This provision has led to widespread adoption: according to estimates from the professional federation of software publishing (Syntec Numérique), more than 60% of payslips issued in France are now digitalised.
The technical conditions for validity are strict:
- Guaranteed availability: the employee must be able to access their payslips for 50 years or until age 75 (decree No. 2016-1762 of 16 December 2016, article 4).
- Document integrity: the electronic payslip must guarantee that its content has not been altered after issue.
- Confidentiality: access must be secure and strictly personal.
Electronic Signature of Payroll Documents
Beyond payslips, digitalisation extends to all documents in the HR lifecycle: employment contracts, amendments, company agreements, job offer letters, severance statements. Electronic signature thus becomes a strategic lever for productivity.
In accordance with the eIDAS regulation, three levels of electronic signature coexist in European law:
- Simple electronic signature (SES): sufficient for low-risk documents (summons, interview confirmations).

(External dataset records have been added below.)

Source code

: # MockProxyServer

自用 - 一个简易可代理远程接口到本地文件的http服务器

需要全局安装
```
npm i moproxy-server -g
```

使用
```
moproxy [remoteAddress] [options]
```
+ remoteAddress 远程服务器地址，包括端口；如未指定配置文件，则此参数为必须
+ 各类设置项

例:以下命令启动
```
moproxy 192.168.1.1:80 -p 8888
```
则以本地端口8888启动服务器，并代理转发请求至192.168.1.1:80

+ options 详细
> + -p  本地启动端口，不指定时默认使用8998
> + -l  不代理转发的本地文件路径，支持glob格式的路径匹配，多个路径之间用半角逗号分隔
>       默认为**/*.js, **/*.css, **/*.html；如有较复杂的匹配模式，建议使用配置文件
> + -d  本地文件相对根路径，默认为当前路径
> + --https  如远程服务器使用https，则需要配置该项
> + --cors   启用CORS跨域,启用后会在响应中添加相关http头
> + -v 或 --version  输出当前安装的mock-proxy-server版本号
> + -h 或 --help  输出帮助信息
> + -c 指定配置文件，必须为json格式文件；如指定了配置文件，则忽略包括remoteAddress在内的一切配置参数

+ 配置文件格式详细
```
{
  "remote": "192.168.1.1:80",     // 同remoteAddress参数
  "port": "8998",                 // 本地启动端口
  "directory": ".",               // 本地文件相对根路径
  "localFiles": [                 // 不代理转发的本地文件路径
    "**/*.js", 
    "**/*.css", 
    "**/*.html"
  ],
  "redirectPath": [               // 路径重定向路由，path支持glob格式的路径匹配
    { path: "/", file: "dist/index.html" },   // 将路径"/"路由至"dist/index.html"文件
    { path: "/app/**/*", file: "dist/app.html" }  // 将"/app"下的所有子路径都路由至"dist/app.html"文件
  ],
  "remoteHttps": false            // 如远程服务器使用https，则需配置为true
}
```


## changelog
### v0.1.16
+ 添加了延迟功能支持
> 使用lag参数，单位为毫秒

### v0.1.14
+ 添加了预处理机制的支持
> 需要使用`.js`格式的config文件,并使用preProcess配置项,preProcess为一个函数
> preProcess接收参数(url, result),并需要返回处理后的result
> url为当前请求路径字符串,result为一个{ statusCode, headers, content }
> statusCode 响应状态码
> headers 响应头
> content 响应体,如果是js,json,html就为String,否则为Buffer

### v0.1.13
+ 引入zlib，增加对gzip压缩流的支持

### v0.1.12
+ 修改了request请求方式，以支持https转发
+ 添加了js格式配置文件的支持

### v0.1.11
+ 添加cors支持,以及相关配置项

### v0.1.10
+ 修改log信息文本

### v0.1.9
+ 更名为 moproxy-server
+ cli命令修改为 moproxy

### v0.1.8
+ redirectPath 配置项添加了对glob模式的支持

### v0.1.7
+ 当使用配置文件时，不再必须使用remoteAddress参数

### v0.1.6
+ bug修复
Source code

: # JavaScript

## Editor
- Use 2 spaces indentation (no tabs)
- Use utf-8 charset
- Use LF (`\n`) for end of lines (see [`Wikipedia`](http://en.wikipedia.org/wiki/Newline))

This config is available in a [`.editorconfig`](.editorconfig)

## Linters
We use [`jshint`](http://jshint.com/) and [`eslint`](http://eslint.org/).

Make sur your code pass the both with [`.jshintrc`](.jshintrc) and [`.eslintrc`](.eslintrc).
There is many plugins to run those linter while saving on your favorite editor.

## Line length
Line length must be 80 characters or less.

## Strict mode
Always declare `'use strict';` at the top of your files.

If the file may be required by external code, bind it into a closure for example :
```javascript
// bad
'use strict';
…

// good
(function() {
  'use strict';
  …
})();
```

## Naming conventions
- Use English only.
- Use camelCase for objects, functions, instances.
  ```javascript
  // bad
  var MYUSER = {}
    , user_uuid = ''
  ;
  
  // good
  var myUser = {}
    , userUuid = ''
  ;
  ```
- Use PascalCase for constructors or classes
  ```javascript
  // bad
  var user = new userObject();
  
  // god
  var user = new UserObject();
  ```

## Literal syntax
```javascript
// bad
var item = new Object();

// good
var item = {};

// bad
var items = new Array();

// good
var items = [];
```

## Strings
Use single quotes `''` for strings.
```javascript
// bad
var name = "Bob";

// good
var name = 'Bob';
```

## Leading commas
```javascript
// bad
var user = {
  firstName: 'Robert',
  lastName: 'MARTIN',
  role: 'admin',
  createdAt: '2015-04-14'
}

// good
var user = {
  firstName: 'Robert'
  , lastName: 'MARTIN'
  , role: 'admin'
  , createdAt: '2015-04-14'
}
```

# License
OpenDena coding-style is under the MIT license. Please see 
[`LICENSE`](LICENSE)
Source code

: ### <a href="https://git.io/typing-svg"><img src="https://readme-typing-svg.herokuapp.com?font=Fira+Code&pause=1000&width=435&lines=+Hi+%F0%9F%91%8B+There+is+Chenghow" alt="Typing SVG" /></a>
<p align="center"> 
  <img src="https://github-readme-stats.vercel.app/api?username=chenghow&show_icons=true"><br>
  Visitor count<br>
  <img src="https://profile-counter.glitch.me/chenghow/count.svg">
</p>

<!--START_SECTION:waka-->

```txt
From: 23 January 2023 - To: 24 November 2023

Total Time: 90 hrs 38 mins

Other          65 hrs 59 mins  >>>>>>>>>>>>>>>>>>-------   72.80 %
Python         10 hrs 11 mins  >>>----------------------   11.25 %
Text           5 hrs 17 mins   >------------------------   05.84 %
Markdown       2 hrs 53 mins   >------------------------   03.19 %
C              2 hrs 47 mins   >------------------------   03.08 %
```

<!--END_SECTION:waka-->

- Advanced electronic signature (AES): recommended for employment contracts and amendments, it guarantees the signatory's identity and document integrity.
- Qualified electronic signature (QES): legally equivalent to handwritten signature, required for the most binding acts.
For standard employment contracts (permanent, fixed-term), advanced signature offers the best balance between legal security and operational fluidity. Consult our guide to deepen these distinctions.
Legal Archiving of Payroll Documents
Archiving of payroll documents must comply with mandatory legal retention periods:
| Document | Retention Period | Legal Basis | |---|---|---| | Payslip | 5 years (employer), 50 years (employee) | Art. L.3243-4 Employment Code | | Payroll register | 5 years | Art. D.3243-3 Employment Code | | Social declarations (DSN) | 6 years | Book of Tax Procedures | | Employment contract | Contract duration + 5 years | Art. L.1234-20 Employment Code |
Electronic archiving with probative value relies on certified digital safes NF Z42-020 (AFNOR) or equivalent, guaranteeing timestamping, integrity and traceability of documents.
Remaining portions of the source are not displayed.